Shared Legacies: The African-American Jewish Civil Rights Alliance
(USA, 97 Min.)
Dir. Shari Rogers
In these divisive times, when political rhetoric has led to a rise in anti-Semitism and hate crimes, director Shari Rogers reminds us of what can be achieved when people come together. If history can provide a roadmap to a better future, then her documentary Shared Legacies: The African-American Jewish Civil Rights Alliance aims to be the GPS that helps society get back on the right path.
Focusing on the coalition between the African and Jewish American communities during the Civil Rights era, Rogers’ documentary explores how shared experiences of discrimination can foster bonds of unity. Shared Legacies does not waste any time in highlighting how the two communities were often thrown together due to the oppression and racism occurring in America. Furthermore, despite being placed in different rings throughout history, their fight for equality was the same.

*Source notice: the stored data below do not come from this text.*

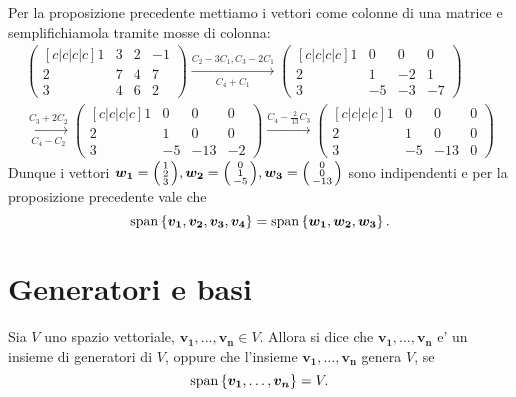 \begin{solution}
    Per la proposizione precedente mettiamo i vettori come colonne di una matrice e semplifichiamola tramite mosse di colonna:
    \begin{gather*}
        \begin{pmatrix}[c|c|c|c]
            1 & 3 & 2 & -1 \\ 2 & 7 & 4 & 7 \\ 3 & 4 & 6 & 2
        \end{pmatrix} \xrightarrow[C_4 + C_1]{C_2 - 3C_1, C_3 - 2C_1} \begin{pmatrix}
            [c|c|c|c]
            1 & 0 & 0 & 0 \\ 2 & 1 & -2 & 1 \\ 3 & -5 & -3 & -7
        \end{pmatrix} \\ 
        \xrightarrow[C_4 - C_2]{C_3 + 2C_2} \begin{pmatrix}
            [c|c|c|c]
            1 & 0 & 0 & 0 \\ 2 & 1 & 0 & 0 \\ 3 & -5 & -13 & -2
        \end{pmatrix} \xrightarrow[]{C_4 - \frac{2}{13}C_3} \begin{pmatrix}
            [c|c|c|c]
            1 & 0 & 0 & 0 \\ 2 & 1 & 0 & 0 \\ 3 & -5 & -13 & 0
        \end{pmatrix}
    \end{gather*}
    Dunque i vettori $\bm{w_1} = \begin{psmallmatrix} 1 \\ 2 \\ 3 \end{psmallmatrix}, \bm{w_2} = \begin{psmallmatrix} 0 \\ 1 \\ -5 \end{psmallmatrix}, \bm{w_3} = \begin{psmallmatrix} 0 \\ 0 \\ -13 \end{psmallmatrix}$ sono indipendenti e per la proposizione precedente vale che \[
        \operatorname{span}\left\{\bm{v_1}, \bm{v_2}, \bm{v_3}, \bm{v_4}\right\} = \operatorname{span}\left\{\bm{w_1}, \bm{w_2}, \bm{w_3}\right\}.
    \]
\end{solution}

\section{Generatori e basi}
\begin{definition}
    Sia $V$ uno spazio vettoriale, $\bm{v_1}, \dots, \bm{v_n} \in V$. Allora si dice che ${\bm{v_1}, \dots, \bm{v_n}}$ e' un insieme di generatori di $V$, oppure che l'insieme ${\bm{v_1}, \dots, \bm{v_n}}$ genera $V$, se
    \begin{equation}
        \operatorname{span}\left\{\bm{v_1}, \dots, \bm{v_n}\right\} = V.
    \end{equation}
\end{definition}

Each group understood the physical and emotional scars, which often span generations and come from years of trauma. The documentary makes it clear that once a culture has been enslaved, as both African-Americans and Jewish people were, the reverberations never leave you.

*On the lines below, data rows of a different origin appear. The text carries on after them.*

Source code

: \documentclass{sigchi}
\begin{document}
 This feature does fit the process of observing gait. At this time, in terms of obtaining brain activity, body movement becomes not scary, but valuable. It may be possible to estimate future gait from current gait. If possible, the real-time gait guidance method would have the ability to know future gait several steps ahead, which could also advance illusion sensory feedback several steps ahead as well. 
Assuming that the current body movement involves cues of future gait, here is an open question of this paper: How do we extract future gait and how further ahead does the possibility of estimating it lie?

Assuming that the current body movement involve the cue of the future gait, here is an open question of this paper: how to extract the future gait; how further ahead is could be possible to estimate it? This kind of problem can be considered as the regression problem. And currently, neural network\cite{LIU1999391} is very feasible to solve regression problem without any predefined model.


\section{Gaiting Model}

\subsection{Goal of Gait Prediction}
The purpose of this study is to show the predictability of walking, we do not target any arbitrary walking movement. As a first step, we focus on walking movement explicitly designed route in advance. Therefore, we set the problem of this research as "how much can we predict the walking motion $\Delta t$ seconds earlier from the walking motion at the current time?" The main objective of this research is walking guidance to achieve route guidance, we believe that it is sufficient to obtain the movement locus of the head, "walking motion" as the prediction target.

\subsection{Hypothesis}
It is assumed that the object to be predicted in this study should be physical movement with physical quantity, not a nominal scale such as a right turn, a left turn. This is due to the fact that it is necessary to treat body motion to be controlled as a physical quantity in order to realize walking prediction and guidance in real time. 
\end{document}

While Rogers’ film touches on slavery, the Holocaust, police brutality, and the rise anti-Semitism and anti-Black racism, Shared Legacies is not concerned with comparing scars or arguing over who suffered more. Instead, the film celebrates a sense of collaboration and friendship whose powerful light is in urgent need of rekindling. The documentary frequently shows what can be achieved when, regardless of our differences, communities lock arms in solidarity against hate. The film emphasises this point wonderfully when Rogers focuses on the friendship between Dr. Martin Luther King, Jr. and Rabbi Abraham Heschel. Sharing a mutual respect, and an inherent understanding of the ways in which the Black and Jewish struggles are interwoven, Dr. King and Rabbi Herschel knew the importance of people lifting each other up in the face of a system designed to keep one group down.
While standing up for others can have its own set of consequences, Shared Legacies makes a strong case that remaining silent is even more damaging. This is something understood by individuals such as Rabbi Milton Louis Grafman, who challenged his temple to not be idle while Black people endured violent acts of racism in Alabama, and Kivie Kaplan, who served as president of the NAACP from 1966-1975. The Civil Rights movement was a time where being on the sidelines was not an option. As Harry Belafonte remarks in the film, “If you were Jewish and not down for the cause we held you in suspicion.” The stakes were too high for the coalition not to fight for what was right.
The stakes really hit home for the Jewish community in 1964 when activists Andrew Goodman, James Earl Chaney, and Michael Henry Schwerner where murdered by members of the Ku Klux Klan. As Maya Angelou points out in an archival interview, America was “not used to white men killing white men because of Black men.” The deaths of Goodman and Schwerner came as a wakeup call, a reminder that if these atrocities could happen to the African-American community they could happen in any community. Rogers’ film is constantly aware of the vulnerabilities that arise when communities are pulled apart.
Shared Legacies explains that cracks in the once unbreakable bond began to surface after the deaths of King and Heschel. External forces, including the media, began spinning narratives that pitted the two sides against one another. While a small gulf has grown between the communities in recent years, Rogers wants her film to provide a bridge back to solidarity.
While Shared Legacies present this bridge in a rather straightforward fashion, what it lacks in style it makes up for in content. Packed with archival footage and engaging interviews from those who to took part in the coalition, the film’s message resonates. Share Legacies is an insightful and timely reminder of the importance of communities coming together to denounce hate and injustice.
Shared Legacies: The African-American Jewish Civil Rights Alliance screens at the Toronto Jewish Film Festival on November 1 – November 2.